A4Vision will work with In-Q-Tel to develop technology that will benefit the CIA and the broader technology market, A4Vision CEO Grant Evans says. He expects the joint development will result in lower costs for biometric-device manufacturing, smaller biometric cameras, and improved performance.
Biometrics are poised to play a key role in the U.S. Visitor and Immigrant Status Indicator Technology program, which began early last year and calls for using technology to better track foreigners entering and leaving the United States. Biometric technology is used throughout the federal government, including in the Defense Department's Common Access Card identification program and the State Department's Biometrics Logical Access Development and Execution program.
Despite the promise of 3-D facial-recognition software to offer more-accurate results than two dimensions and work where iris or finger scanning is impractical, it still faces a number of hurdles. Three-dimensional technology captures facial images by using a number of digital cameras positioned around the subject's face or by using a structured light grid that captures facial-structure data, approaches that make it impractical for some uses. Casinos, airports, and high-se- curity facilities are likely candidates for facial-recognition technology. "In video-surveillance environments, facial recognition requires very specific lighting and very specific facial poses," says David Fisch, an International Biometric Group consultant. "I'm not sure how ready 3-D is to replace 2-D facial recognition."
There's also a data challenge, since most image files are 2-D, making comparisons difficult. One solution is to try "2.5-D" methods to compare 2-D images in current databases with synthesized 3-D images. In that approach, the hardware used is the same as 2-D, but software upgrades allow for the 3-D modeling, Prianka Chopra, industry manager for AutoID security and smart-card technology with consulting firm Frost & Sullivan, says via E-mail.
The French Civil Aviation Authority believes 3-D biometric technology is nearly ready for its needs. Since the beginning of the year, the Lyon airport has been using A4Vision's 3-D facial-imaging and -recognition systems to create security badges for 500 pilots, mechanics, and other employees with access to the airport's highly secure tarmac. The airport hopes to issue as many as 5,000 badges to its employees by June.

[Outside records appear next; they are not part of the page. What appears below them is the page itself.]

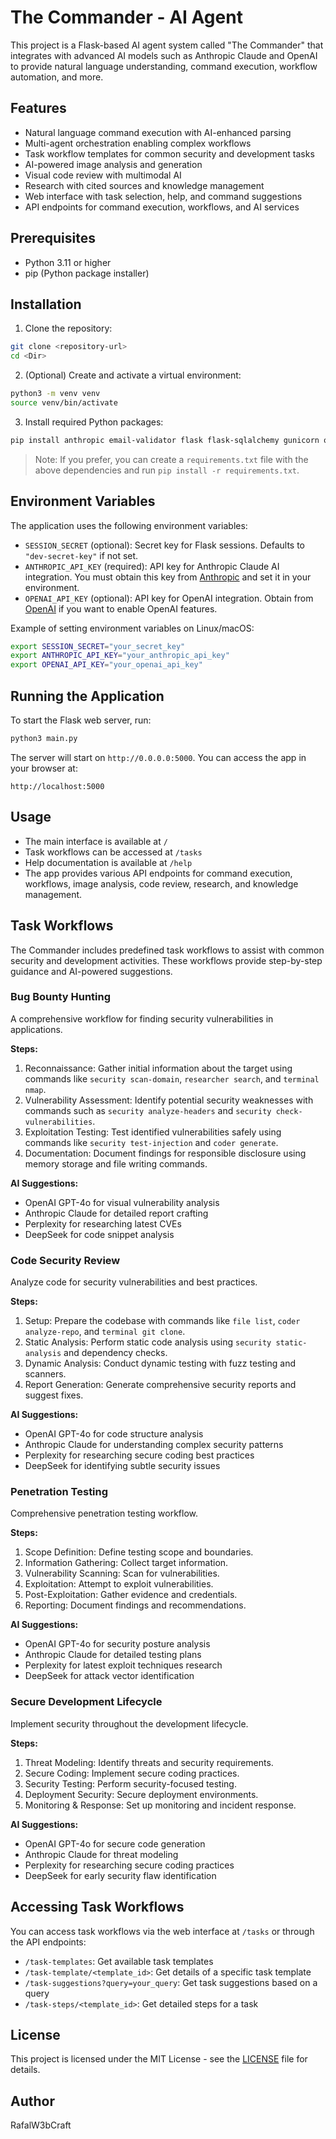 # The Commander - AI Agent

This project is a Flask-based AI agent system called "The Commander" that integrates with advanced AI models such as Anthropic Claude and OpenAI to provide natural language understanding, command execution, workflow automation, and more.

## Features

- Natural language command execution with AI-enhanced parsing
- Multi-agent orchestration enabling complex workflows
- Task workflow templates for common security and development tasks
- AI-powered image analysis and generation
- Visual code review with multimodal AI
- Research with cited sources and knowledge management
- Web interface with task selection, help, and command suggestions
- API endpoints for command execution, workflows, and AI services

## Prerequisites

- Python 3.11 or higher
- pip (Python package installer)

## Installation

1. Clone the repository:

```bash
git clone <repository-url>
cd <Dir>
```

2. (Optional) Create and activate a virtual environment:

```bash
python3 -m venv venv
source venv/bin/activate
```

3. Install required Python packages:

```bash
pip install anthropic email-validator flask flask-sqlalchemy gunicorn openai psutil psycopg2-binary requests trafilatura
```

> Note: If you prefer, you can create a `requirements.txt` file with the above dependencies and run `pip install -r requirements.txt`.

## Environment Variables

The application uses the following environment variables:

- `SESSION_SECRET` (optional): Secret key for Flask sessions. Defaults to `"dev-secret-key"` if not set.
- `ANTHROPIC_API_KEY` (required): API key for Anthropic Claude AI integration. You must obtain this key from [Anthropic](https://www.anthropic.com/) and set it in your environment.
- `OPENAI_API_KEY` (optional): API key for OpenAI integration. Obtain from [OpenAI](https://openai.com/) if you want to enable OpenAI features.

Example of setting environment variables on Linux/macOS:

```bash
export SESSION_SECRET="your_secret_key"
export ANTHROPIC_API_KEY="your_anthropic_api_key"
export OPENAI_API_KEY="your_openai_api_key"
```

## Running the Application

To start the Flask web server, run:

```bash
python3 main.py
```

The server will start on `http://0.0.0.0:5000`. You can access the app in your browser at:

```
http://localhost:5000
```

## Usage

- The main interface is available at `/`
- Task workflows can be accessed at `/tasks`
- Help documentation is available at `/help`
- The app provides various API endpoints for command execution, workflows, image analysis, code review, research, and knowledge management.

## Task Workflows

The Commander includes predefined task workflows to assist with common security and development activities. These workflows provide step-by-step guidance and AI-powered suggestions.

### Bug Bounty Hunting

A comprehensive workflow for finding security vulnerabilities in applications.

**Steps:**

1. Reconnaissance: Gather initial information about the target using commands like `security scan-domain`, `researcher search`, and `terminal nmap`.
2. Vulnerability Assessment: Identify potential security weaknesses with commands such as `security analyze-headers` and `security check-vulnerabilities`.
3. Exploitation Testing: Test identified vulnerabilities safely using commands like `security test-injection` and `coder generate`.
4. Documentation: Document findings for responsible disclosure using memory storage and file writing commands.

**AI Suggestions:**

- OpenAI GPT-4o for visual vulnerability analysis
- Anthropic Claude for detailed report crafting
- Perplexity for researching latest CVEs
- DeepSeek for code snippet analysis

### Code Security Review

Analyze code for security vulnerabilities and best practices.

**Steps:**

1. Setup: Prepare the codebase with commands like `file list`, `coder analyze-repo`, and `terminal git clone`.
2. Static Analysis: Perform static code analysis using `security static-analysis` and dependency checks.
3. Dynamic Analysis: Conduct dynamic testing with fuzz testing and scanners.
4. Report Generation: Generate comprehensive security reports and suggest fixes.

**AI Suggestions:**

- OpenAI GPT-4o for code structure analysis
- Anthropic Claude for understanding complex security patterns
- Perplexity for researching secure coding best practices
- DeepSeek for identifying subtle security issues

### Penetration Testing

Comprehensive penetration testing workflow.

**Steps:**

1. Scope Definition: Define testing scope and boundaries.
2. Information Gathering: Collect target information.
3. Vulnerability Scanning: Scan for vulnerabilities.
4. Exploitation: Attempt to exploit vulnerabilities.
5. Post-Exploitation: Gather evidence and credentials.
6. Reporting: Document findings and recommendations.

**AI Suggestions:**

- OpenAI GPT-4o for security posture analysis
- Anthropic Claude for detailed testing plans
- Perplexity for latest exploit techniques research
- DeepSeek for attack vector identification

### Secure Development Lifecycle

Implement security throughout the development lifecycle.

**Steps:**

1. Threat Modeling: Identify threats and security requirements.
2. Secure Coding: Implement secure coding practices.
3. Security Testing: Perform security-focused testing.
4. Deployment Security: Secure deployment environments.
5. Monitoring & Response: Set up monitoring and incident response.

**AI Suggestions:**

- OpenAI GPT-4o for secure code generation
- Anthropic Claude for threat modeling
- Perplexity for researching secure coding practices
- DeepSeek for early security flaw identification

## Accessing Task Workflows

You can access task workflows via the web interface at `/tasks` or through the API endpoints:

- `/task-templates`: Get available task templates
- `/task-template/<template_id>`: Get details of a specific task template
- `/task-suggestions?query=your_query`: Get task suggestions based on a query
- `/task-steps/<template_id>`: Get detailed steps for a task

## License

This project is licensed under the MIT License - see the [LICENSE](LICENSE) file for details.

## Author

RafalW3bCraft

Now it's writing specifications to roll out 3-D biometric systems at airports in Bordeaux, Lille, Nice, Paris, and Toulouse.
The Lyon test demonstrated that 3-D biometric technology is reliable, with only a small number of incidents in which the system failed to work as expected. "They're now defining what's needed in a fully deployable system," Evans says. "It's very different when you actually deploy a system for tens of thousands of people to use."